What you will do =
Below are records to transcribe in full and unchanged; omit every picture.

**** Data

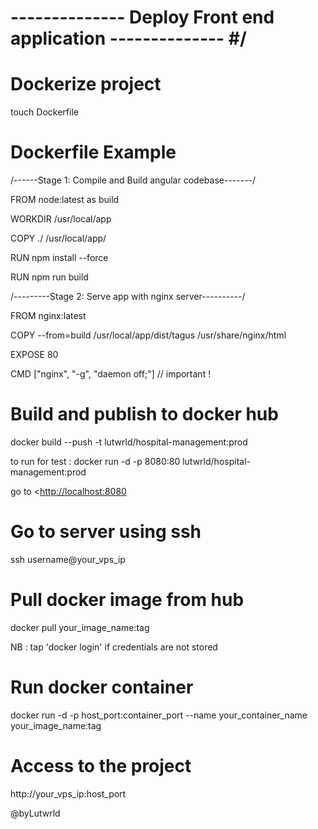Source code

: 
# -------------- Deploy Front end application -------------- #/

# Dockerize project

touch Dockerfile

# Dockerfile Example

/------Stage 1: Compile and Build angular codebase-------/

FROM node:latest as build

WORKDIR /usr/local/app

COPY ./ /usr/local/app/

RUN npm install --force

RUN npm run build

/---------Stage 2: Serve app with nginx server----------/

FROM nginx:latest

COPY --from=build /usr/local/app/dist/tagus /usr/share/nginx/html

EXPOSE 80

CMD ["nginx", "-g", "daemon off;"] // important !

# Build and publish to docker hub

docker build --push -t lutwrld/hospital-management:prod

to run for test : docker run -d -p 8080:80 lutwrld/hospital-management:prod

go to <<http://localhost:8080>

# Go to server using ssh

ssh username@your_vps_ip

# Pull docker image from hub

docker pull your_image_name:tag

NB : tap 'docker login'  if credentials are not stored

# Run docker container

docker run -d -p host_port:container_port --name your_container_name your_image_name:tag

# Access to the project

http://your_vps_ip:host_port

@byLutwrld
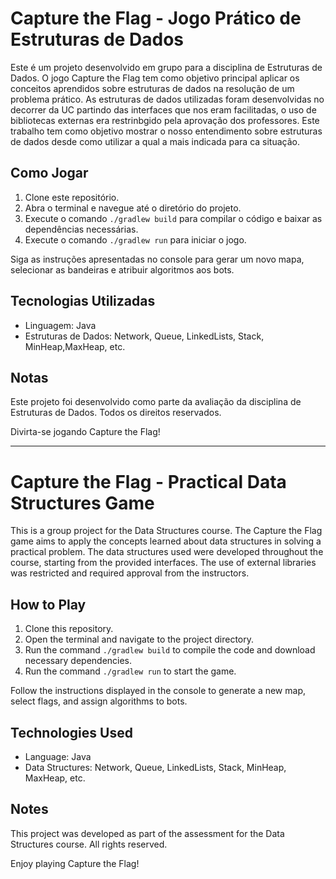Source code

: # Capture the Flag - Jogo Prático de Estruturas de Dados

Este é um projeto desenvolvido em grupo para a disciplina de Estruturas de Dados. O jogo Capture the Flag tem como objetivo principal aplicar os conceitos aprendidos sobre estruturas de dados na resolução de um problema prático.
As estruturas de dados utilizadas foram desenvolvidas no decorrer da UC partindo das interfaces que nos eram facilitadas, o uso de bibliotecas externas era restrinbgido pela aprovação dos professores.
Este trabalho tem como objetivo mostrar o nosso entendimento sobre estruturas de dados desde como utilizar a qual a mais indicada para ca situação.

## Como Jogar

1. Clone este repositório.
2. Abra o terminal e navegue até o diretório do projeto.
3. Execute o comando `./gradlew build` para compilar o código e baixar as dependências necessárias.
4. Execute o comando `./gradlew run` para iniciar o jogo.

Siga as instruções apresentadas no console para gerar um novo mapa, selecionar as bandeiras e atribuir algoritmos aos bots.

## Tecnologias Utilizadas

- Linguagem: Java
- Estruturas de Dados: Network, Queue, LinkedLists, Stack, MinHeap,MaxHeap, etc.

## Notas

Este projeto foi desenvolvido como parte da avaliação da disciplina de Estruturas de Dados. Todos os direitos reservados.

Divirta-se jogando Capture the Flag!

------------------------------------------------------------------------------------------------------------------------------------------------
# Capture the Flag - Practical Data Structures Game

This is a group project for the Data Structures course. The Capture the Flag game aims to apply the concepts learned about data structures in solving a practical problem. The data structures used were developed throughout the course, starting from the provided interfaces. The use of external libraries was restricted and required approval from the instructors.

## How to Play

1. Clone this repository.
2. Open the terminal and navigate to the project directory.
3. Run the command `./gradlew build` to compile the code and download necessary dependencies.
4. Run the command `./gradlew run` to start the game.

Follow the instructions displayed in the console to generate a new map, select flags, and assign algorithms to bots.

## Technologies Used

- Language: Java
- Data Structures: Network, Queue, LinkedLists, Stack, MinHeap, MaxHeap, etc.

## Notes

This project was developed as part of the assessment for the Data Structures course. All rights reserved.

Enjoy playing Capture the Flag!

********

Written solution =
Source code

: 
# -------------- Deploy Front end application -------------- #/

# Dockerize project

touch Dockerfile

# Dockerfile Example

/------Stage 1: Compile and Build angular codebase-------/

FROM node:latest as build

WORKDIR /usr/local/app

COPY ./ /usr/local/app/

RUN npm install --force

RUN npm run build

/---------Stage 2: Serve app with nginx server----------/

FROM nginx:latest

COPY --from=build /usr/local/app/dist/tagus /usr/share/nginx/html

EXPOSE 80

CMD ["nginx", "-g", "daemon off;"] // important !

# Build and publish to docker hub

docker build --push -t lutwrld/hospital-management:prod

to run for test : docker run -d -p 8080:80 lutwrld/hospital-management:prod

go to <<http://localhost:8080>

# Go to server using ssh

ssh username@your_vps_ip

# Pull docker image from hub

docker pull your_image_name:tag

NB : tap 'docker login'  if credentials are not stored

# Run docker container

docker run -d -p host_port:container_port --name your_container_name your_image_name:tag

# Access to the project

http://your_vps_ip:host_port

@byLutwrld
Source code

: # Capture the Flag - Jogo Prático de Estruturas de Dados

Este é um projeto desenvolvido em grupo para a disciplina de Estruturas de Dados. O jogo Capture the Flag tem como objetivo principal aplicar os conceitos aprendidos sobre estruturas de dados na resolução de um problema prático.
As estruturas de dados utilizadas foram desenvolvidas no decorrer da UC partindo das interfaces que nos eram facilitadas, o uso de bibliotecas externas era restrinbgido pela aprovação dos professores.
Este trabalho tem como objetivo mostrar o nosso entendimento sobre estruturas de dados desde como utilizar a qual a mais indicada para ca situação.

## Como Jogar

1. Clone este repositório.
2. Abra o terminal e navegue até o diretório do projeto.
3. Execute o comando `./gradlew build` para compilar o código e baixar as dependências necessárias.
4. Execute o comando `./gradlew run` para iniciar o jogo.

Siga as instruções apresentadas no console para gerar um novo mapa, selecionar as bandeiras e atribuir algoritmos aos bots.

## Tecnologias Utilizadas

- Linguagem: Java
- Estruturas de Dados: Network, Queue, LinkedLists, Stack, MinHeap,MaxHeap, etc.

## Notas

Este projeto foi desenvolvido como parte da avaliação da disciplina de Estruturas de Dados. Todos os direitos reservados.

Divirta-se jogando Capture the Flag!

------------------------------------------------------------------------------------------------------------------------------------------------
# Capture the Flag - Practical Data Structures Game

This is a group project for the Data Structures course. The Capture the Flag game aims to apply the concepts learned about data structures in solving a practical problem. The data structures used were developed throughout the course, starting from the provided interfaces. The use of external libraries was restricted and required approval from the instructors.

## How to Play

1. Clone this repository.
2. Open the terminal and navigate to the project directory.
3. Run the command `./gradlew build` to compile the code and download necessary dependencies.
4. Run the command `./gradlew run` to start the game.

Follow the instructions displayed in the console to generate a new map, select flags, and assign algorithms to bots.

## Technologies Used

- Language: Java
- Data Structures: Network, Queue, LinkedLists, Stack, MinHeap, MaxHeap, etc.

## Notes

This project was developed as part of the assessment for the Data Structures course. All rights reserved.

Enjoy playing Capture the Flag!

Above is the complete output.